**GOAL OF THE EXERCISE**
Your answer should consist of the lines in the data below that contain "results".
----- PROVIDED ENTRIES -----
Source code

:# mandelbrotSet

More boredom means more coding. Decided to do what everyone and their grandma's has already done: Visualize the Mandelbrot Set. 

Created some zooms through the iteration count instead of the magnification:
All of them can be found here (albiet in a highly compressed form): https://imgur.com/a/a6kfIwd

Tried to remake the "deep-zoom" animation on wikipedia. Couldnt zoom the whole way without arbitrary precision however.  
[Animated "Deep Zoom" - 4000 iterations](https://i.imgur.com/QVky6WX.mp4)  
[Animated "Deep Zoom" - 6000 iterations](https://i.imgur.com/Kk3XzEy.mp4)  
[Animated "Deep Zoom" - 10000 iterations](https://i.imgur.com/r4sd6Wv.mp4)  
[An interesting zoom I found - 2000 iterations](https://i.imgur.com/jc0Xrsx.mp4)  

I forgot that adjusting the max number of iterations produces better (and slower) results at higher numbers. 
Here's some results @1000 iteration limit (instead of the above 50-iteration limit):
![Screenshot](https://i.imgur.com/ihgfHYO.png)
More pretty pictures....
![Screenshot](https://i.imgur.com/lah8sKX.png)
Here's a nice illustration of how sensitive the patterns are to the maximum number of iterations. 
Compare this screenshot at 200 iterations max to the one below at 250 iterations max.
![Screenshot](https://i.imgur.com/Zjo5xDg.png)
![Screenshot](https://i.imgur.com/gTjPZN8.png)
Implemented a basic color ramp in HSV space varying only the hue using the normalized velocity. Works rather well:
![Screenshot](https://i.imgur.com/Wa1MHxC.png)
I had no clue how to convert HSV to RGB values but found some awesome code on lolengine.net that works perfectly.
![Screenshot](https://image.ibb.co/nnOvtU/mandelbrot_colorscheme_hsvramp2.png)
-----
**TASK RESPONSE**
I forgot that adjusting the max number of iterations produces better (and slower) results at higher numbers. 
Here's some results @1000 iteration limit (instead of the above 50-iteration limit):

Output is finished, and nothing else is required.